Aim of the task »
From the first line of the listing below to the line containing "Modelling and Decoding", write out everything exactly. No pictures.

━━ Material supplied ━━

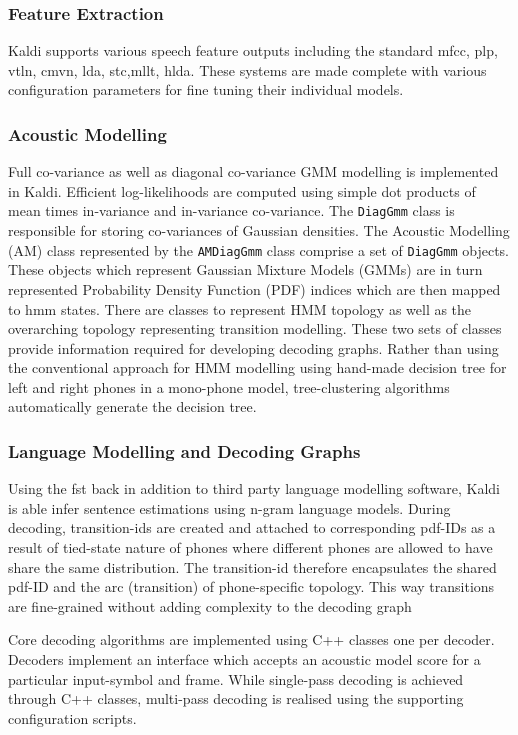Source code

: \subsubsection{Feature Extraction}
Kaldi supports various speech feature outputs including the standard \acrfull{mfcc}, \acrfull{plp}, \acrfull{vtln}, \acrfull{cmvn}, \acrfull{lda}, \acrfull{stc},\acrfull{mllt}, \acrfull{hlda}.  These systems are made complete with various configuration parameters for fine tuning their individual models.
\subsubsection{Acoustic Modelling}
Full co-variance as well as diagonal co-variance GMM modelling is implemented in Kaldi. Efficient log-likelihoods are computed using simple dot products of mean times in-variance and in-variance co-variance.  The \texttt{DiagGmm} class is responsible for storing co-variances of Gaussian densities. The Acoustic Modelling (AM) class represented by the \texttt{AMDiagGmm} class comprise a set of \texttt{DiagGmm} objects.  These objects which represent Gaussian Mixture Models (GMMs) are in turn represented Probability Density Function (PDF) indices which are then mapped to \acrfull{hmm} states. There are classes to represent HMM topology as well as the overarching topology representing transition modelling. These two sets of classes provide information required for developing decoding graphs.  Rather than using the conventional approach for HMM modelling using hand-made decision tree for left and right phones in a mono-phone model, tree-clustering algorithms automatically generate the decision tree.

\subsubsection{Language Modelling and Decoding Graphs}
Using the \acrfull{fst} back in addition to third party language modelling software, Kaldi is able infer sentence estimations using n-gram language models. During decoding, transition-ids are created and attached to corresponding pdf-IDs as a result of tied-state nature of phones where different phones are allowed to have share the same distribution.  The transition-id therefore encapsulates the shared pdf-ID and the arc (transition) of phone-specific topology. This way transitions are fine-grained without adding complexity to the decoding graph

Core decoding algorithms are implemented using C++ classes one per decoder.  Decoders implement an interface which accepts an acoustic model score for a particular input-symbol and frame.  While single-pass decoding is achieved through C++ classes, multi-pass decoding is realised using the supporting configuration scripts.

━━━

Solution to the problem »
Source code

: \subsubsection{Feature Extraction}
Kaldi supports various speech feature outputs including the standard \acrfull{mfcc}, \acrfull{plp}, \acrfull{vtln}, \acrfull{cmvn}, \acrfull{lda}, \acrfull{stc},\acrfull{mllt}, \acrfull{hlda}.  These systems are made complete with various configuration parameters for fine tuning their individual models.
\subsubsection{Acoustic Modelling}
Full co-variance as well as diagonal co-variance GMM modelling is implemented in Kaldi. Efficient log-likelihoods are computed using simple dot products of mean times in-variance and in-variance co-variance.  The \texttt{DiagGmm} class is responsible for storing co-variances of Gaussian densities. The Acoustic Modelling (AM) class represented by the \texttt{AMDiagGmm} class comprise a set of \texttt{DiagGmm} objects.  These objects which represent Gaussian Mixture Models (GMMs) are in turn represented Probability Density Function (PDF) indices which are then mapped to \acrfull{hmm} states. There are classes to represent HMM topology as well as the overarching topology representing transition modelling. These two sets of classes provide information required for developing decoding graphs.  Rather than using the conventional approach for HMM modelling using hand-made decision tree for left and right phones in a mono-phone model, tree-clustering algorithms automatically generate the decision tree.

\subsubsection{Language Modelling and Decoding Graphs}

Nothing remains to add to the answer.